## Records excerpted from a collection
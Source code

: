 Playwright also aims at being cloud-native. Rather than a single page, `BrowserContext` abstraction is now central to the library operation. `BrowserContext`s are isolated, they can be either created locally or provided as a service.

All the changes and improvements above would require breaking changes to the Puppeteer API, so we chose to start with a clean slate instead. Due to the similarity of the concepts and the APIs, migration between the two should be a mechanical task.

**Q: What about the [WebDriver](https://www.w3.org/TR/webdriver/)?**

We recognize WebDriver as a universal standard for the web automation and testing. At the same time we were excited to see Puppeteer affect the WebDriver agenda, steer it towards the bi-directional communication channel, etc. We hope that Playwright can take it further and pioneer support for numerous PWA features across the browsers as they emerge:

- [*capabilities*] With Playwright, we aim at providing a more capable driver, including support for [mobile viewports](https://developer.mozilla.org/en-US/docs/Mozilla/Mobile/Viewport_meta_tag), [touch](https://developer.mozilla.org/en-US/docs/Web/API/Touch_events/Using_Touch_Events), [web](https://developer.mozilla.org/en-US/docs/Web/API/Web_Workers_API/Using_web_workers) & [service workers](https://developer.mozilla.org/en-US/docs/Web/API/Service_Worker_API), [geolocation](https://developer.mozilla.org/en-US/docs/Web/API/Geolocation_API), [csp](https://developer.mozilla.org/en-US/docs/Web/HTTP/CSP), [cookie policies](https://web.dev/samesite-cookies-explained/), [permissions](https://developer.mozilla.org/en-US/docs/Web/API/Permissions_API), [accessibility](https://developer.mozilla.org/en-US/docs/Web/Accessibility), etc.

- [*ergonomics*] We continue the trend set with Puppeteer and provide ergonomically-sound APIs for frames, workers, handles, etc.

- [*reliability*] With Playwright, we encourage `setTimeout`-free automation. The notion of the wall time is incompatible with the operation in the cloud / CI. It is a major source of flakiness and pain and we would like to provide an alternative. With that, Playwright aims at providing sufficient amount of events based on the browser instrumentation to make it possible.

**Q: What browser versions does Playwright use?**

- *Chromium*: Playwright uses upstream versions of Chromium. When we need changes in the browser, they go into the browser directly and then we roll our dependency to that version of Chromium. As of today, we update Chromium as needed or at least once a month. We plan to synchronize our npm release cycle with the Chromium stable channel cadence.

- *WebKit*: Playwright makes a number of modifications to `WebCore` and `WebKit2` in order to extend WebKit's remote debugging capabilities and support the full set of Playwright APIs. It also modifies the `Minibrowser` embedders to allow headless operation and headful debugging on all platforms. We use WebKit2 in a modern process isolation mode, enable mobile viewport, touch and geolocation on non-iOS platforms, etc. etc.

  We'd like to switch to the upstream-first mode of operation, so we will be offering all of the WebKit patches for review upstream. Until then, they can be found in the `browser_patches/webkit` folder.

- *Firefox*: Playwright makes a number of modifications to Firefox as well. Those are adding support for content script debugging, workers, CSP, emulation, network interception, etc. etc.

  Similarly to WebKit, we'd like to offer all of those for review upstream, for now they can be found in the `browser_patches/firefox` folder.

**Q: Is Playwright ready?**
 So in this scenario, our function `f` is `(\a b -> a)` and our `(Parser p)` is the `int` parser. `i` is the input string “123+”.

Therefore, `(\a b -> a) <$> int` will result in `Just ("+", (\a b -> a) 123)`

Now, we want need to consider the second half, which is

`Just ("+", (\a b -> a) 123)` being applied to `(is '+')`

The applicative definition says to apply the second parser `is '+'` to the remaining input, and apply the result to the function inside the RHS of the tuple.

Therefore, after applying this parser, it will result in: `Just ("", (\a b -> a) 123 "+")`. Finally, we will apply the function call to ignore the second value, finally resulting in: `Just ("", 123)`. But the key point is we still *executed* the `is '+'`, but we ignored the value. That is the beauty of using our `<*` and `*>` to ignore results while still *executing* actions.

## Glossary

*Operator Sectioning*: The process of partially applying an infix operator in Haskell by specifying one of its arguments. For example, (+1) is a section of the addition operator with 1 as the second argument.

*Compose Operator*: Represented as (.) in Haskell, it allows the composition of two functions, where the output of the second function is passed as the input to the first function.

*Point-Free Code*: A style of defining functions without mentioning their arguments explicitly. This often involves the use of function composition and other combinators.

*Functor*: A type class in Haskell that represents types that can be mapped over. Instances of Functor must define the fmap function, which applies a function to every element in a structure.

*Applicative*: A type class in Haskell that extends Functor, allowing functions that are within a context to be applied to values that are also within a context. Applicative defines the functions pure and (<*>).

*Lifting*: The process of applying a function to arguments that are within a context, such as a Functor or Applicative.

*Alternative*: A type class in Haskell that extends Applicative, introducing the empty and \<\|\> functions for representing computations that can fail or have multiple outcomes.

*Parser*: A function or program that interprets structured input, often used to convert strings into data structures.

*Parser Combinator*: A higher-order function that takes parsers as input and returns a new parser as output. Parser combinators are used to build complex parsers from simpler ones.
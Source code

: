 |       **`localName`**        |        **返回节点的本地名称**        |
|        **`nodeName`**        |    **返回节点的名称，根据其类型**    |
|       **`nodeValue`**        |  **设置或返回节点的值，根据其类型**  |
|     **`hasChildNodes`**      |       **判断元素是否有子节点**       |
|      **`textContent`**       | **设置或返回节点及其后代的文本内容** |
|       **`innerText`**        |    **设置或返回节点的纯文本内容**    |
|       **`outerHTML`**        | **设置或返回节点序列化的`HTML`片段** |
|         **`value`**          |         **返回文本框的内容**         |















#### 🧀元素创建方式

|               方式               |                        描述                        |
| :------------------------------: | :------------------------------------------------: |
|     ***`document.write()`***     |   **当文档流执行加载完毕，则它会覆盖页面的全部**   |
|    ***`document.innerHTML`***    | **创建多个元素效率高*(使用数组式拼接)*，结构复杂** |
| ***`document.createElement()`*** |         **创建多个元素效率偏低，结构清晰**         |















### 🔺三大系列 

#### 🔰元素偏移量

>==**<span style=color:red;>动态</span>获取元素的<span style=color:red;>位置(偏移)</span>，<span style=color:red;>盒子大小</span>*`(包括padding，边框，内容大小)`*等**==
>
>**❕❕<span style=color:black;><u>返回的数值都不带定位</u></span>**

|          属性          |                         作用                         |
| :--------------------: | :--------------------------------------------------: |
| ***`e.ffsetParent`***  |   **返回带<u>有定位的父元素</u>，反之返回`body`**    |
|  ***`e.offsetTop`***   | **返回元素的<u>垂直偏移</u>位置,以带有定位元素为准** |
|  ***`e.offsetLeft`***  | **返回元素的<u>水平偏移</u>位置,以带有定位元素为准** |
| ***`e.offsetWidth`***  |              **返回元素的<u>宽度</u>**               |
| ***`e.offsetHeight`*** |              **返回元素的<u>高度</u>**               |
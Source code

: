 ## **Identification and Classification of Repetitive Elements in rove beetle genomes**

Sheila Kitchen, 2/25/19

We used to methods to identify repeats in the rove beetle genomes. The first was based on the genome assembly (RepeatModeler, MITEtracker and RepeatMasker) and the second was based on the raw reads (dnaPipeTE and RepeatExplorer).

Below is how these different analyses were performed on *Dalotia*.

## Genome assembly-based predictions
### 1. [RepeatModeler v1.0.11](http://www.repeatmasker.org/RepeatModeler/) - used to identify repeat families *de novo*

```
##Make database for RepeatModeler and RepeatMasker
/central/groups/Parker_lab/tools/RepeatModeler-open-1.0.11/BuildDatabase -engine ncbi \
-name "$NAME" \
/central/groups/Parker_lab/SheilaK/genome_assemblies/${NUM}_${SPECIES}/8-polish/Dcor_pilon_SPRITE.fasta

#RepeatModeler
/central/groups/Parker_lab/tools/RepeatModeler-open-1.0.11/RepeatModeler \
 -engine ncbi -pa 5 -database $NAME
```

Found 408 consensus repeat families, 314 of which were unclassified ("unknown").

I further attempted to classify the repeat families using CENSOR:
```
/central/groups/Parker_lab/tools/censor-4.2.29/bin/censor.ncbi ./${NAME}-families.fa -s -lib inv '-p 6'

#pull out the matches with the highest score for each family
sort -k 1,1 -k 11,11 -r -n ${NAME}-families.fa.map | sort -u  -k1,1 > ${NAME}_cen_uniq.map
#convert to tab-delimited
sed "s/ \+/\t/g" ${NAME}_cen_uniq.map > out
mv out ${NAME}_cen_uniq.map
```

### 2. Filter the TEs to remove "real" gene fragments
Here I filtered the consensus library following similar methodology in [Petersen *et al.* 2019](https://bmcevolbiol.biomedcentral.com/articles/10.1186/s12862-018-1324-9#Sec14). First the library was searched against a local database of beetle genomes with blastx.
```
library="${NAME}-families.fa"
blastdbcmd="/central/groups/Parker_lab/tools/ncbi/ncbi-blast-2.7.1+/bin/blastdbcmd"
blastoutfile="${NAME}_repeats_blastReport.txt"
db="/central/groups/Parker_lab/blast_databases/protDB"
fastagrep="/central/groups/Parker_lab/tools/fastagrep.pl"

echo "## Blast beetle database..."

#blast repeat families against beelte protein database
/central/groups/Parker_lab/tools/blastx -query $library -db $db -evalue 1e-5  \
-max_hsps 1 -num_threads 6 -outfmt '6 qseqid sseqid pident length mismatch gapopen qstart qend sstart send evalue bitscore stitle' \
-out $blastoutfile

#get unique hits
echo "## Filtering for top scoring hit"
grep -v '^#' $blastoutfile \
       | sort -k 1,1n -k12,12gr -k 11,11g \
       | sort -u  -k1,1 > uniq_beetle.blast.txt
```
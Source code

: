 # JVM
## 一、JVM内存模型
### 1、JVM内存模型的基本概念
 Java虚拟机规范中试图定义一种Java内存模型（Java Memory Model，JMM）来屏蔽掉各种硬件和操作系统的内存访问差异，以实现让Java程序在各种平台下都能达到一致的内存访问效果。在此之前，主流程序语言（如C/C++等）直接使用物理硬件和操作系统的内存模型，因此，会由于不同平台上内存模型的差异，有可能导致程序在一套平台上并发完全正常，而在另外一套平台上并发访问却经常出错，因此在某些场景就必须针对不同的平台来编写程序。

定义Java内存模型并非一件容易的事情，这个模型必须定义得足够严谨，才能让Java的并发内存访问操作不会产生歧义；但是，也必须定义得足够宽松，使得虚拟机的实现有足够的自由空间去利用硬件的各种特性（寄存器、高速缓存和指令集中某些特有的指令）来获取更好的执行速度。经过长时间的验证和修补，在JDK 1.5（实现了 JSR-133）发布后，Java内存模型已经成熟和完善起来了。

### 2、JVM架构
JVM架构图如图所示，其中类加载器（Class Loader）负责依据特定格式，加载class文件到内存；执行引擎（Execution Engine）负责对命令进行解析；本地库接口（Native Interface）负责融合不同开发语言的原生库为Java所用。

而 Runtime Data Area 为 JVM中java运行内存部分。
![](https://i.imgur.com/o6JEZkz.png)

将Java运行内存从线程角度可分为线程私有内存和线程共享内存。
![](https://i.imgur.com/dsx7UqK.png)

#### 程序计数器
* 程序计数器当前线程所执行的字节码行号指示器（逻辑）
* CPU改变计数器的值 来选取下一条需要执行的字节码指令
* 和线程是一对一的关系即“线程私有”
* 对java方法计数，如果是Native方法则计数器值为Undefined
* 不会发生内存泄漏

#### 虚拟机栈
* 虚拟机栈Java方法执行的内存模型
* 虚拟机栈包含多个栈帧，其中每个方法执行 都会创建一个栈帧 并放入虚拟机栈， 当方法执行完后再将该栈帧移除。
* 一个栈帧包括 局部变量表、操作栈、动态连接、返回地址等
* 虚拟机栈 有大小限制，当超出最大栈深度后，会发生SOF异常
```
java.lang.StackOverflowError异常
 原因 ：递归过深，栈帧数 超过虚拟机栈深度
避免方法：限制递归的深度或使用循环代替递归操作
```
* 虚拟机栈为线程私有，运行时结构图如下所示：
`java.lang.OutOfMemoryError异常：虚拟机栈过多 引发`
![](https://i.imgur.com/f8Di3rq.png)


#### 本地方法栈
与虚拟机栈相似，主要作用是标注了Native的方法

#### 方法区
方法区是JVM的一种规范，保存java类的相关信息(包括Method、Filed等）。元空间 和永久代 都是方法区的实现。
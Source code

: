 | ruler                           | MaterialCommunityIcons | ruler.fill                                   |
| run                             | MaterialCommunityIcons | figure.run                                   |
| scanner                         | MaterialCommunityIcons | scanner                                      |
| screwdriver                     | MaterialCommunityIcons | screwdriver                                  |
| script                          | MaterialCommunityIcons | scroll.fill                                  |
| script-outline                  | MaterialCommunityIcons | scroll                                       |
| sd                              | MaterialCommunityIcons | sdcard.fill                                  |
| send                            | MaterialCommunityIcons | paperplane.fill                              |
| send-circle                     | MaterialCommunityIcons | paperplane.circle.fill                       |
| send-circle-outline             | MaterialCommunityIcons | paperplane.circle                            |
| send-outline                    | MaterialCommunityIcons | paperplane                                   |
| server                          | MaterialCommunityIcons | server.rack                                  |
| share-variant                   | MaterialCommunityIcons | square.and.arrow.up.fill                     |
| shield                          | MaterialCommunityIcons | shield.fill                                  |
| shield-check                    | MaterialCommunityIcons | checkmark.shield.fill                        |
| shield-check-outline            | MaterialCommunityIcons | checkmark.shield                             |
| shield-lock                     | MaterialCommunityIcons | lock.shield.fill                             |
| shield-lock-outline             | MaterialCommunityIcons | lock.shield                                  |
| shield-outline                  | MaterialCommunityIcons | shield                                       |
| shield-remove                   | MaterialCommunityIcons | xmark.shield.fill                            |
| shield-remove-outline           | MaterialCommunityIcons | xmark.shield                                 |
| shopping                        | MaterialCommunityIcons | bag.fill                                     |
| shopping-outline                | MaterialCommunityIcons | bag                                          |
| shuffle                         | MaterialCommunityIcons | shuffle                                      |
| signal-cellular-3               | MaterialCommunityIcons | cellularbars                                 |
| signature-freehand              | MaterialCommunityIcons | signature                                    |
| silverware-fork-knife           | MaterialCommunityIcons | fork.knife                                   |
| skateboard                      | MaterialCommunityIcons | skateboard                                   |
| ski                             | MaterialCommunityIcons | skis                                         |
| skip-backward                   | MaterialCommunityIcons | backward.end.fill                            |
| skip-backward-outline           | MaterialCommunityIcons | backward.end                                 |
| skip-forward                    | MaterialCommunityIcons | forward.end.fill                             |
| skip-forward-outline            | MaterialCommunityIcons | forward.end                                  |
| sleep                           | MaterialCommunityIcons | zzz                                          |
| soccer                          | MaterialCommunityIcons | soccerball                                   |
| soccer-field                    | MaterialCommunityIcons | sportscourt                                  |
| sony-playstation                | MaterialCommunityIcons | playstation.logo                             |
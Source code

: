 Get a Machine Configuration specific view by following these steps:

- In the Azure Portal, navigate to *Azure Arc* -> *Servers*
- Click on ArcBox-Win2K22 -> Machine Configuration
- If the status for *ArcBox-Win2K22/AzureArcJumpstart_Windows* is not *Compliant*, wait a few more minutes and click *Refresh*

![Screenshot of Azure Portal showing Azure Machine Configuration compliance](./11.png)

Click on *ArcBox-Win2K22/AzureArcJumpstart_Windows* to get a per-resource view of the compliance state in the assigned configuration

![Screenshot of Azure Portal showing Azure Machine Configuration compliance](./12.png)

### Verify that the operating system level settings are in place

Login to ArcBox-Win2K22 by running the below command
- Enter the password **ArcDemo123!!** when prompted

## About this task
In the data above, repeat exactly each line from the first through the line that contains "as a service.", and give nothing else.

## Solution
Source code

: Playwright also aims at being cloud-native. Rather than a single page, `BrowserContext` abstraction is now central to the library operation. `BrowserContext`s are isolated, they can be either created locally or provided as a service.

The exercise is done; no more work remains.